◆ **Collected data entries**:
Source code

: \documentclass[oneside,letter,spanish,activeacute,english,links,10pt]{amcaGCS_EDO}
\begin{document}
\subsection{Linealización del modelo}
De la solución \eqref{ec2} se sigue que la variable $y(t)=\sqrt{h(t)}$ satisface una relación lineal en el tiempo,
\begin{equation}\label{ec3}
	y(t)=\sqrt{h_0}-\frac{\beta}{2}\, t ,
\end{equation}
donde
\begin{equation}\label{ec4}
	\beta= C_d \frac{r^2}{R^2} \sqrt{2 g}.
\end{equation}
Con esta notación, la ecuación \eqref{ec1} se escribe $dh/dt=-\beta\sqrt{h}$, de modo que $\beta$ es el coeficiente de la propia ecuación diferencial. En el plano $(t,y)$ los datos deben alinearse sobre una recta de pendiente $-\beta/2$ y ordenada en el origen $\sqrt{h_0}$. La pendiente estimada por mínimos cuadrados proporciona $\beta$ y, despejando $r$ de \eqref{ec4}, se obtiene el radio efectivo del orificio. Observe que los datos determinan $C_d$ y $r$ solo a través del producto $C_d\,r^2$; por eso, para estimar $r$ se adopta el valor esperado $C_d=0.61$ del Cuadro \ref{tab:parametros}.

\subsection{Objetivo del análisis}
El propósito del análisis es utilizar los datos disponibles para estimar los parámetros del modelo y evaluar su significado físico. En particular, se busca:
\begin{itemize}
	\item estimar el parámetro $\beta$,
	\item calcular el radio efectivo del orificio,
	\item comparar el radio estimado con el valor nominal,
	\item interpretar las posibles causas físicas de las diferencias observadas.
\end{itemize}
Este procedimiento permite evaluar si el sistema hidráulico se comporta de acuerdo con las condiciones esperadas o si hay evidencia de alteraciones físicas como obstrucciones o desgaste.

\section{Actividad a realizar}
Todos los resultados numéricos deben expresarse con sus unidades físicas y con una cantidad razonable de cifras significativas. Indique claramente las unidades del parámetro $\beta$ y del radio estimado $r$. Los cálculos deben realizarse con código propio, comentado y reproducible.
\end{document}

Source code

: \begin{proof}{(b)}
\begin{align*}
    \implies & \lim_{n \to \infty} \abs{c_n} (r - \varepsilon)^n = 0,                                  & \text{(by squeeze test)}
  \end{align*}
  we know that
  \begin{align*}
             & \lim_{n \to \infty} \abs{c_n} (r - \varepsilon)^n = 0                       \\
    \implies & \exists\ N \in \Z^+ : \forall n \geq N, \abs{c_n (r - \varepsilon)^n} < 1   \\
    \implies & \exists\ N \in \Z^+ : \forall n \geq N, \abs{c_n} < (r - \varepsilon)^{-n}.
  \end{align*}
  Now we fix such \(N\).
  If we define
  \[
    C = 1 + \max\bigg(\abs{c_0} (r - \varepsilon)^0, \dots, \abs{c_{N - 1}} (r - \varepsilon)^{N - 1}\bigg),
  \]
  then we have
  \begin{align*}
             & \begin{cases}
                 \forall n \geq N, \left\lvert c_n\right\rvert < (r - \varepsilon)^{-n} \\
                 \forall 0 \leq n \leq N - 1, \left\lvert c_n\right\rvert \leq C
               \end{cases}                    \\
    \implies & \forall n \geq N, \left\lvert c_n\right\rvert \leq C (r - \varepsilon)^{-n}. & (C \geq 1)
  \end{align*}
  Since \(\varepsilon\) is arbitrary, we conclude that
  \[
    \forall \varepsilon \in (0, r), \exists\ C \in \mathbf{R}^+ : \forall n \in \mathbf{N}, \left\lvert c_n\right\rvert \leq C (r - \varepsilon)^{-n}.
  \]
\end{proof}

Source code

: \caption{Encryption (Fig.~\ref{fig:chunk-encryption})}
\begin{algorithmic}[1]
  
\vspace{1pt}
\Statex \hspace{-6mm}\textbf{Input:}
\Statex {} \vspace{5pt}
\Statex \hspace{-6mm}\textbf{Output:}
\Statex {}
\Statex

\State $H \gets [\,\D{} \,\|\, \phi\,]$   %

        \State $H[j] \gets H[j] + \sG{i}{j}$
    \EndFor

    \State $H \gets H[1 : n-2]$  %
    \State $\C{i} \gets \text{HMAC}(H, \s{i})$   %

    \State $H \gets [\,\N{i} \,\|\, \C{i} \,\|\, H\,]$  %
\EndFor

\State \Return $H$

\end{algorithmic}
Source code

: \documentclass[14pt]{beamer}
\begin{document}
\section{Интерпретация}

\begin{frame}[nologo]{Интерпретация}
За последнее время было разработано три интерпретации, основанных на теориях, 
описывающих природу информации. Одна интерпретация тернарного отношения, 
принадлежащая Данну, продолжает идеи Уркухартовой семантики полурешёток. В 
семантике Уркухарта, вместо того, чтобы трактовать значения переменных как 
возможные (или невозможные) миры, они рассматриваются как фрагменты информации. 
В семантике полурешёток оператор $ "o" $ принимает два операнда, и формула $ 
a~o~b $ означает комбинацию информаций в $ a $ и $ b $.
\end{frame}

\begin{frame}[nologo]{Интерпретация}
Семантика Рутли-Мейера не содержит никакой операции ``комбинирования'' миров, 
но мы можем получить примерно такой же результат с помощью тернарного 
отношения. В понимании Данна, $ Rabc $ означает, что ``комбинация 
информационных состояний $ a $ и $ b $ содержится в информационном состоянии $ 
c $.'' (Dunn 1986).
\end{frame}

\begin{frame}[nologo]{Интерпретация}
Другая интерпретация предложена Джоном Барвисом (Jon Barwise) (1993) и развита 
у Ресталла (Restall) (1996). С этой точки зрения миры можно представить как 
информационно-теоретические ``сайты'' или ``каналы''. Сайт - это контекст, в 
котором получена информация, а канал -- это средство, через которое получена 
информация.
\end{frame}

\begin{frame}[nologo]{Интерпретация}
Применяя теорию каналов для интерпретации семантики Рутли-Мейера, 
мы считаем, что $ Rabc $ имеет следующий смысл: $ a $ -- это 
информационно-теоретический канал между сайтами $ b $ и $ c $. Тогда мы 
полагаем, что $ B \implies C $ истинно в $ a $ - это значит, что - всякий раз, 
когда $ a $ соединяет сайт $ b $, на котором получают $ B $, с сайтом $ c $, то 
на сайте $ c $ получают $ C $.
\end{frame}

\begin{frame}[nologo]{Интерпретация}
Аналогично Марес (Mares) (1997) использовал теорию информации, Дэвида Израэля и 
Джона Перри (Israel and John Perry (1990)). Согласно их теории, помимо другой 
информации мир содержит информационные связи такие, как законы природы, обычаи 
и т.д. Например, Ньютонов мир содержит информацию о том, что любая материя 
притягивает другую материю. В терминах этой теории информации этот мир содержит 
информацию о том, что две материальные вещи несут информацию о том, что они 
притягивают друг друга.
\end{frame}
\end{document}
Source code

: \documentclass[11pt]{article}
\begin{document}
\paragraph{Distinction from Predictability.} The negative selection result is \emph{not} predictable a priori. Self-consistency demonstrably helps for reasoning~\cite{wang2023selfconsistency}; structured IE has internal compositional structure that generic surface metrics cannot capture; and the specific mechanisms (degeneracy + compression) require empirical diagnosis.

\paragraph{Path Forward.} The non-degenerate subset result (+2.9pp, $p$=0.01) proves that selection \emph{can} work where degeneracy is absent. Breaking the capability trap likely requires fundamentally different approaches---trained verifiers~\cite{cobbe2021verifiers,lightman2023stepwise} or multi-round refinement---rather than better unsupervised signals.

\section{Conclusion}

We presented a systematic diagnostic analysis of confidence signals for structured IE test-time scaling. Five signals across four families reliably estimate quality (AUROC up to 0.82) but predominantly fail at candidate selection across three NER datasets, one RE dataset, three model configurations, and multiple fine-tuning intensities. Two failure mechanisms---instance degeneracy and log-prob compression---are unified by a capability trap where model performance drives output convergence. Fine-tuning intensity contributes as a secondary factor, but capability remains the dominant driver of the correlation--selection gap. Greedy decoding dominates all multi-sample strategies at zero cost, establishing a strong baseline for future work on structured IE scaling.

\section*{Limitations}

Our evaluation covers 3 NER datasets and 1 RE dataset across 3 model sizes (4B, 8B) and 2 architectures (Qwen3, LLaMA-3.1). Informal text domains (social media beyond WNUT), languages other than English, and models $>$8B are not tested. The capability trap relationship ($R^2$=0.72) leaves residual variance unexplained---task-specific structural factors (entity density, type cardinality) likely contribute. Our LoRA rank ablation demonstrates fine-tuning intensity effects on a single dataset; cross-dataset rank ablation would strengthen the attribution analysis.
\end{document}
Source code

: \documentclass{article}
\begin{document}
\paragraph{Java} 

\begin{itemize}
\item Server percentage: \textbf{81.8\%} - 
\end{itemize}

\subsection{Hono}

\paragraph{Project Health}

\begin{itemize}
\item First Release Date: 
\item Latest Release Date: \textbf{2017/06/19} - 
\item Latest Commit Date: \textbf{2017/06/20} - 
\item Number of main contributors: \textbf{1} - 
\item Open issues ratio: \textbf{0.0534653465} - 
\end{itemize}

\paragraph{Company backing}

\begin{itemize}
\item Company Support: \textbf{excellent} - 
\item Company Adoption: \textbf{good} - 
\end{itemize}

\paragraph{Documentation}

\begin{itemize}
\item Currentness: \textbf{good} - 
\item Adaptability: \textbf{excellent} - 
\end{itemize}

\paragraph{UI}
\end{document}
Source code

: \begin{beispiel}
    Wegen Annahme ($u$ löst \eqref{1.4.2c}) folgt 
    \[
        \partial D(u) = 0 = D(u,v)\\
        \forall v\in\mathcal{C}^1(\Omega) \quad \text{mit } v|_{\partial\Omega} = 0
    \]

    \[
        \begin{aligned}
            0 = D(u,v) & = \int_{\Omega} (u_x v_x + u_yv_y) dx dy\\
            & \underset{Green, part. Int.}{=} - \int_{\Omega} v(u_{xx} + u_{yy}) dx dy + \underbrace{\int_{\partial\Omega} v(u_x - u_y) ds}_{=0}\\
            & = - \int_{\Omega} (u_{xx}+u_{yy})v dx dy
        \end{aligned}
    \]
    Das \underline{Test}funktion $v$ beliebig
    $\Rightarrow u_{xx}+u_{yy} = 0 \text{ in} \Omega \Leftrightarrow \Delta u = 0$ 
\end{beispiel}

◆ **Assignment**: Your answer should consist of each line above in which "sqrt" appears.

◆ **Answer**:
De la solución \eqref{ec2} se sigue que la variable $y(t)=\sqrt{h(t)}$ satisface una relación lineal en el tiempo,
	y(t)=\sqrt{h_0}-\frac{\beta}{2}\, t ,
	\beta= C_d \frac{r^2}{R^2} \sqrt{2 g}.
Con esta notación, la ecuación \eqref{ec1} se escribe $dh/dt=-\beta\sqrt{h}$, de modo que $\beta$ es el coeficiente de la propia ecuación diferencial. En el plano $(t,y)$ los datos deben alinearse sobre una recta de pendiente $-\beta/2$ y ordenada en el origen $\sqrt{h_0}$. La pendiente estimada por mínimos cuadrados proporciona $\beta$ y, despejando $r$ de \eqref{ec4}, se obtiene el radio efectivo del orificio. Observe que los datos determinan $C_d$ y $r$ solo a través del producto $C_d\,r^2$; por eso, para estimar $r$ se adopta el valor esperado $C_d=0.61$ del Cuadro \ref{tab:parametros}.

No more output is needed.